Currently, we have about 750 individual modules that make up our full project. The sub projects are clustered into some generic categories such that we get a folder structure like
root/{category}/plugins/{module}. Below each {category} are also the plugins containing the test files; below each {module} there are the src and bin folders for sources and class files, respectively. Initially the the SonarScanner was configured as
I don’t know why it was done this way and I don’t know why the Scanner found any source file. However, analysis was performed with our own binaries missing. It was corrected as
Currently, I’m unsure if we even correctly configured our multi-module project.

We analyze our project using the SonarScanner for Jenkins which uses version of the SonarQube Scanner.

To provide further information, we have analyzed our project one time with custom rules and one time without custom rules. Unfortunately the culprit is not among those custom rules.

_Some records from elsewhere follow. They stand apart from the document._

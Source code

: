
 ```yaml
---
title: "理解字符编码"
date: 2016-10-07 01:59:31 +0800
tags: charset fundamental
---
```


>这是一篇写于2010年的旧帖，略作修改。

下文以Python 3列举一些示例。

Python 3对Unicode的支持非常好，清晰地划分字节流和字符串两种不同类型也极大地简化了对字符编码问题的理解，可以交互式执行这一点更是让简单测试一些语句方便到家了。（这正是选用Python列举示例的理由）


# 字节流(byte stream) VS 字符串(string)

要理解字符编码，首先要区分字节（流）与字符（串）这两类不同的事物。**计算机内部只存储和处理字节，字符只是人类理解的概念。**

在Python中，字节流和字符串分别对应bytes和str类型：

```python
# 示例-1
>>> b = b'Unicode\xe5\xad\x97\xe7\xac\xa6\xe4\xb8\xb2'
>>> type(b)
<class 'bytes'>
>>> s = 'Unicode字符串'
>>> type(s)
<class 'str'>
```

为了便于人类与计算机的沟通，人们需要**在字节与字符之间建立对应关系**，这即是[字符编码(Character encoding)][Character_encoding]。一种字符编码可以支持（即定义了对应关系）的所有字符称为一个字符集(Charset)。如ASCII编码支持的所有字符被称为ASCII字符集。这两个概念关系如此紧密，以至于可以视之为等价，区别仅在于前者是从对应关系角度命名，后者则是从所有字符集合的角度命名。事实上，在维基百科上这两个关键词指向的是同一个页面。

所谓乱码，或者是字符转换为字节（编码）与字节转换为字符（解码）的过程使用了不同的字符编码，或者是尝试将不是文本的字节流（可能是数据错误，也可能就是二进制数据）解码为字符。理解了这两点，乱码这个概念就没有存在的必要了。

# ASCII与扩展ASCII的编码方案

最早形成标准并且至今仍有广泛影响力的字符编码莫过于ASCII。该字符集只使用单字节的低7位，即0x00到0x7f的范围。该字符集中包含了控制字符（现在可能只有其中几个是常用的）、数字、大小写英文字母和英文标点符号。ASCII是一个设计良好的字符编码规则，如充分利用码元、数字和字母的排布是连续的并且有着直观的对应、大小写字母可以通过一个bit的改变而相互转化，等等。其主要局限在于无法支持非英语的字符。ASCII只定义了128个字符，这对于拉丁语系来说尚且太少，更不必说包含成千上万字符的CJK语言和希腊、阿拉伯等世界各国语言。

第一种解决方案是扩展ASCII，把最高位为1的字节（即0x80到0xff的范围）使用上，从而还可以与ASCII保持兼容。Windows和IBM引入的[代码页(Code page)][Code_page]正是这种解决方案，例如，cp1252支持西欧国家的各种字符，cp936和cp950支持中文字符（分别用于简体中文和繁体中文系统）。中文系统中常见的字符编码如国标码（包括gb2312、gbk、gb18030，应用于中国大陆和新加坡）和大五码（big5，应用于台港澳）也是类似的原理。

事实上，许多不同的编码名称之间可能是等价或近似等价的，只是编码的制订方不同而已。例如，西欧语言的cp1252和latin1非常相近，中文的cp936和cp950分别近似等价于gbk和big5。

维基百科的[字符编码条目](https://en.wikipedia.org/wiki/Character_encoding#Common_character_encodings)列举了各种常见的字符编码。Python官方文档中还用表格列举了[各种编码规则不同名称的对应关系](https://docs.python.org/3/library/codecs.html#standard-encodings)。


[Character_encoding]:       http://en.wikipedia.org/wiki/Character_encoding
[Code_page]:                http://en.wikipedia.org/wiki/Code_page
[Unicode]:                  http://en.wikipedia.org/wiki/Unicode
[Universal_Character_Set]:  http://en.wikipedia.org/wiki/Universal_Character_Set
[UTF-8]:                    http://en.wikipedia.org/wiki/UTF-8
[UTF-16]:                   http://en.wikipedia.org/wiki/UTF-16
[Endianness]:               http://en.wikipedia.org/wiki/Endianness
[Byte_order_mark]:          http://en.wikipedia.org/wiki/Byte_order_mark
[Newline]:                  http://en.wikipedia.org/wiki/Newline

Can you provide some overall numbers:

  1. How many lines of code does this project have?
  2. How many files does it consist of?
  3. How long does the analysis take?
  4. What is the hardware specification of the machine used for the analysis?
  5. Do you set any performance tuning related parameters (e.g. JVM memory) for the analysis?

Then to go a bit more into the details, can you have a look at the analysis logs and identify which stage of the analysis is taking up most of the time? If you are able to share the logs, I’d be happy to help with that (feel free to send me a direct message).

  1. around 3m lines of code
  2. it consist ~30k+ files
  3. the analysis takes around 62h and failing at the end.
    Between the 10 seconds info report we are receiving multiple "Warn: Too many duplication references on file for block at line x. Keep only the first 100 references."

The longer the analysis takes the more warn messages appears. Could this appears due to a wrong configuration?

We are using the following Configuration:


  1. Processor: Intel Xeon CPU @ 3.60Ghz
    RAM: 64 GB

  2. We didn’t set any performance tuning related paramters for the analysis.

Sonar Plugin api 6.7
Sonar Java Plugin
Sonar Scanner

Can you try the following:

  1. Set the sonar.cpd.exclusions=**/* property to skip the duplication analysis entirely (this should remove all Warn: Too many duplication references on file messages).
  2. Update your SonarJava plugin to the latest 5.9.1 version

If the problem persists after those 2 changes, it would be helpful if you could share the original logs of the analysis for further investigation.

Thank you for sharing the analysis logs privately. It indeed seems that around 6-7 seconds is being spent per file, which is unusually high.

To help pinpoint the root cause, can you relaunch an analysis with all Java rules disabled? You can create a different quality profile and disable all rules there, and then set that project to use this new quality profile.

With this, we’ll be able to tell if the problem is coming from the rules or from the earlier stages of the analysis.